The company was eventually bought out by Lehman Brothers, and rather than make the ‘Big Move to the City’ I took voluntary redundancy (a huge payday for me in those days) and spent a month having fun in Las Vegas, Amsterdam and Barcelona, before starting work the following month for a local reseller who were a big HP shop, Microsoft Gold Partner and VMware VAC (Authorised Consulting Partner). I started life here on the HelpDesk, which wasn’t a backward step as you may think, as it was providing 3rd line support for the reseller contractual customers, which involved support and administration of a wide variety of platforms including VMware. From here and over 5 years I progressed to a Technical Specialist focussed on Virtualisation and Shared Storage technologies (primarily VMware and Dell EqualLogic). I spent many hours speaking to customers about the benefits of virtualisation and countless hours in front of VMware Convertor progress bars. During this time, I started to understand really grasp the benefits virtualisation brings to the business world and evangelised the technology to many first timers. And at that time there were many.
As my knowledge and belief in virtualisation grew, I decided I wanted to move on to bigger and better projects at an enterprise level and start looking at other benefits aside from server virtualisation, such as private/public cloud, VDI and automation. Almost three years ago, I joined the consulting team at Xtravirt and was thrown straight into a 4K seat VDI deployment spanning EMEA. The past three years have seen me involved in some large VDI deployments as well as some big deployments with the vCloud stack.

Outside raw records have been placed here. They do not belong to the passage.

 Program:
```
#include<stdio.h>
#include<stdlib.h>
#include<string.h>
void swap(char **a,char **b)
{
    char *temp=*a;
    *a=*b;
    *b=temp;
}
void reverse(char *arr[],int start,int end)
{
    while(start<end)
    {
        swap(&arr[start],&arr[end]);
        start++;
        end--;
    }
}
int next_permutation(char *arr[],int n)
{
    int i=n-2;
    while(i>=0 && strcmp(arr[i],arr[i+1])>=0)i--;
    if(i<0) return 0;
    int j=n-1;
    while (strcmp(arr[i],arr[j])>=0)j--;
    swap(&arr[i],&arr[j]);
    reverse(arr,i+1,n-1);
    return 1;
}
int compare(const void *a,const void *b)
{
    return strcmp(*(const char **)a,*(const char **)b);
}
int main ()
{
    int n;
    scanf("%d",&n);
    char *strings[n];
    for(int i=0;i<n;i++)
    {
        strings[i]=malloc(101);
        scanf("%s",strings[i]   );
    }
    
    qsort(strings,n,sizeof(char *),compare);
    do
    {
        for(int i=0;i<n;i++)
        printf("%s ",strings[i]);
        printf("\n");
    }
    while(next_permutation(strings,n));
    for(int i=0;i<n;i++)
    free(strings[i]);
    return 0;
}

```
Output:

It’s been an interesting journey to see how the term ‘Software-Defined’ is now more the focus extending virtualisation concepts across the technology stacks, not just compute. Vendors are now concentrating on making the entire datacenter Software-defined to make IT available as a service.
So, if you’re still reading this (which I hope you are), the reason for me writing the article is to announce that I’ll be leaving Xtravirt and joining Nutanix as a Systems Engineer on 21st October 2014. I’ve had the pleasure of working on a large scale VDI deployment over the last 7 months hosted on a Nutanix platform, the web-scale architecture and SDS (software-defined storage) approach Nutanix bring to the market genuinely excites me. This is a change of role for me moving into a product focussed pre-sales role, but when you truly believe in something, it makes the decision a much easier one.
My blog will still remain heavily focussed on the VMware side of things, however as I start to learn about Microsoft Hyper-V and KVM you may see some of that sneaking in too!
I’d like to thank Xtravirt for the past three years, and look forward to the future with Nutanix!